When we assessed the long-term effect of cardiac surgery on SVZ neuroblasts, reductions in cell density in the whole SVZ were displayed in both CPB groups (Fig. 3KN). Consistent with our findings for NSPCs, the neuroblast population was reduced specifically in the dorsolateral-SVZ 4 weeks post CPB in both mild and severe insult groups (Fig. 3O), whereas no differences were observed in the ventral-SVZ (control vs. mild p=0.1316, control vs. severe p=0.3868, mild vs. severe p=0.7261). Moreover, similar to NSPCs, there was no recovery in neuroblast density over time (Fig. 3O), indicating prolonged inhibition of SVZ neurogenesis due to CPB. Finally, a marked reduction of cluster number and a trend in cluster occupancy was shown 4 weeks after severe-CPB (Fig. 3PT). This latter observation specifically found in the group suggests a high susceptibility of migratory processes in neuroblasts to HCA-induced injury (Fig. 1A). Overall, our cellular analysis of the SVZ up to 4 weeks post-operatively provides evidence that a CPB-induced insult not only reduces postnatal SVZ neurogenesis and neuroblast migration in the short-term, but also prevents recovery of the neurogenic properties of the largest progenitor pool for a prolonged period.

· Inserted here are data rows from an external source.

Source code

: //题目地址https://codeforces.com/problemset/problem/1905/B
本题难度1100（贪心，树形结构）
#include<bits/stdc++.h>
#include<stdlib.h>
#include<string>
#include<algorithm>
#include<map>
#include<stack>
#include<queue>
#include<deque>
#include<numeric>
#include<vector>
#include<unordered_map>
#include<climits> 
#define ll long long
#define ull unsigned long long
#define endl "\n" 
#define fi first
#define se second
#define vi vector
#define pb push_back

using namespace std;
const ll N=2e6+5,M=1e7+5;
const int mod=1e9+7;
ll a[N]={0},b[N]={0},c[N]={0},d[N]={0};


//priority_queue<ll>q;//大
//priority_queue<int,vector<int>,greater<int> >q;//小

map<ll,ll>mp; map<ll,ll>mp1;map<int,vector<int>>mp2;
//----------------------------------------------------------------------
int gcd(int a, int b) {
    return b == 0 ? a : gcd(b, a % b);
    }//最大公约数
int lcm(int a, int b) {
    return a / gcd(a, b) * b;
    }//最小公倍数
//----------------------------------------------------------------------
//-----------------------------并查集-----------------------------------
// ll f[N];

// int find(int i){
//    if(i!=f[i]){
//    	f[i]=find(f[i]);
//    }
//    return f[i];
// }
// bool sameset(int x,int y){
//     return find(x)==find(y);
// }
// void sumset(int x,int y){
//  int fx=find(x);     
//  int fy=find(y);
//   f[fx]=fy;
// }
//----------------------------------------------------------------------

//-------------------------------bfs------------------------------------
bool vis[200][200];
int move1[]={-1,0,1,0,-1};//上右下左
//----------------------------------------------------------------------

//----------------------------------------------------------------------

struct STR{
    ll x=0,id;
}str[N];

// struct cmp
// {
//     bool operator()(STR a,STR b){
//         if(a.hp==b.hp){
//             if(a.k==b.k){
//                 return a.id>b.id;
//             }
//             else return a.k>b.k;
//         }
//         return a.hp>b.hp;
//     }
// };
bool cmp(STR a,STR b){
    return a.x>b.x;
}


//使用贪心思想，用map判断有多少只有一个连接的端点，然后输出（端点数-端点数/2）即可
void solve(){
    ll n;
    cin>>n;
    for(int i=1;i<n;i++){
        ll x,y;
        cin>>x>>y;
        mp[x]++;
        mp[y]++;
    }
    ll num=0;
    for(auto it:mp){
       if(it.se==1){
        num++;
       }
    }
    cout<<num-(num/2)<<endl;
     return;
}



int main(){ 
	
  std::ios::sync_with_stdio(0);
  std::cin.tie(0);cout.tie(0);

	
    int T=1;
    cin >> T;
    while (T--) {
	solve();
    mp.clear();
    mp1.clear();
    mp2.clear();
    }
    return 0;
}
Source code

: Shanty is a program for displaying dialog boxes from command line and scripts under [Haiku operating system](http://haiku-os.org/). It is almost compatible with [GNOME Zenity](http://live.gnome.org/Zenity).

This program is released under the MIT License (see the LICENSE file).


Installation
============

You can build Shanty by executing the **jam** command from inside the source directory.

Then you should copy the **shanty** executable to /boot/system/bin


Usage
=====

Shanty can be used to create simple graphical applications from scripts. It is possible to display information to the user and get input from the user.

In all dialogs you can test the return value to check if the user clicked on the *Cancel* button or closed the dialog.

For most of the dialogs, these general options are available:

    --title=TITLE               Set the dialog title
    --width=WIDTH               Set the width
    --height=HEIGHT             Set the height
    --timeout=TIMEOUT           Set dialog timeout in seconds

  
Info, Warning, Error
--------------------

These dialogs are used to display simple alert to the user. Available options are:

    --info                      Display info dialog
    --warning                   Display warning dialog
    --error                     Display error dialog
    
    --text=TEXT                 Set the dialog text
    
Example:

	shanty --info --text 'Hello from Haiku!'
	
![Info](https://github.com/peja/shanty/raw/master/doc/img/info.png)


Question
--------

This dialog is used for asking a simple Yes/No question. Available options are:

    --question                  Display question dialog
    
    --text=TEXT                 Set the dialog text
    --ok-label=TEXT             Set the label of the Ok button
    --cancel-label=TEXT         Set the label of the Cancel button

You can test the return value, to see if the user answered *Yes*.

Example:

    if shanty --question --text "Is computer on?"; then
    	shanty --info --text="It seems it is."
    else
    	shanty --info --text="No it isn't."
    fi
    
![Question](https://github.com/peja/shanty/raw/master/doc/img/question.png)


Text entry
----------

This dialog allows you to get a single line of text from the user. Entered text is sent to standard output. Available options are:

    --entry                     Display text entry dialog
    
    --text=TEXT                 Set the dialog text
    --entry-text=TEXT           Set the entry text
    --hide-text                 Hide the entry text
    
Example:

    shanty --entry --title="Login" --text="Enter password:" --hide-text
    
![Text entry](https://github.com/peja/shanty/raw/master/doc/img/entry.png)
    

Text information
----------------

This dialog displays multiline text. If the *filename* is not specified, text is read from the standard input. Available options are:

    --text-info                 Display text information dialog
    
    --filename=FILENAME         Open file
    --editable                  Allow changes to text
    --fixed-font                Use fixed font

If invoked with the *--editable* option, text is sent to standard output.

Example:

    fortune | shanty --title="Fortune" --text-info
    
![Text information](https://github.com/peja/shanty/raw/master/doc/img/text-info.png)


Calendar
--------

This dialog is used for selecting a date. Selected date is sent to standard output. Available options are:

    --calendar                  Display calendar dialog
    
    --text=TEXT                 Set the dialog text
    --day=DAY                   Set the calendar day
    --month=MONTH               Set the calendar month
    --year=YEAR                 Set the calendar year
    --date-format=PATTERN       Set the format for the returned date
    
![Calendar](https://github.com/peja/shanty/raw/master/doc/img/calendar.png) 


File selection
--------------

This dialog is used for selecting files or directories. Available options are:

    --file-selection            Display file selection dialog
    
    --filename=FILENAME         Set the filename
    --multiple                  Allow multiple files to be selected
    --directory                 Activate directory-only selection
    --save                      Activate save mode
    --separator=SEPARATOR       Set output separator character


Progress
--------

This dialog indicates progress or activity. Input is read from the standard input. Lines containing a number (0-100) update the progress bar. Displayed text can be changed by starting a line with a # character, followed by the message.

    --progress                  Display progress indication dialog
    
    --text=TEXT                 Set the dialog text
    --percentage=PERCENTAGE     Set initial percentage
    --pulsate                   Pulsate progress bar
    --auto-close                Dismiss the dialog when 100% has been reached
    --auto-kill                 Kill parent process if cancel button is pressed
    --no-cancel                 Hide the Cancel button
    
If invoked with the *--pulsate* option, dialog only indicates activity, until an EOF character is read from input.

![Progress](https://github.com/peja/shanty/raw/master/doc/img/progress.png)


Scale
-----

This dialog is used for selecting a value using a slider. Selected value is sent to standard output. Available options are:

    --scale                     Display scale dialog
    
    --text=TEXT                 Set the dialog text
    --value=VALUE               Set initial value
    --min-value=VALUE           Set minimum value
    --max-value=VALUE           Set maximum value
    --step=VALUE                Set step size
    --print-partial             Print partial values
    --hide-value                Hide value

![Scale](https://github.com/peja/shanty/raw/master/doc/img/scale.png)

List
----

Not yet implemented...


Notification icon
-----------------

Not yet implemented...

Cardiopulmonary bypass impairs cortical development and limits cortical expansion

Based on our previous finding that SVZ-derived cells populate the frontal cortex in neonatal piglets during normal development15, we hypothesized that a reduction in the neuroblast number in the SVZ and structural alteration of neuroblast clusters could play an important role in cortical maturation after cardiac surgery. To test this hypothesis, we first assessed structural maturation of the developing cortex using a clinically-relevant neuroimaging approach 4 weeks after surgery. We did not observe any evidence of focal and/or multifocal injury post CPB. When the volumes of the entire frontal lobe and frontal cortex were quantified, however, both measurements in the mild and severe insult groups were significantly decreased compared to control (Fig. 4AE). There were no differences in volumes between right and left hemispheres (total volume; p=0.7211, cortical volume; p=0.9887) indicating a global impact. Consistent with previous findings in gyrencephalic brain development23,24, these observations were paired with a significant reduction in GI (Fig. 4FI), demonstrating structural brain immaturity. Reduced cortical volume and impaired gyrification as observed in this animal model have been well documented in survivors after pediatric cardiac surgery25. Moreover, when we further compared DTI metrics between the three experimental groups, we found that animals exposed to a severe-CPB insult showed a significant increase in FA (Fig. 4J). FA values in the severe group were higher compared to mild-CPB FA values. As cortical microstructural maturation is associated with FA decrease26, these observations indicate that CPB-induced systemic inflammation can cause aberrations in macrostructural cortical development, whereas HCA-induced injury during CPB induces microstructural changes.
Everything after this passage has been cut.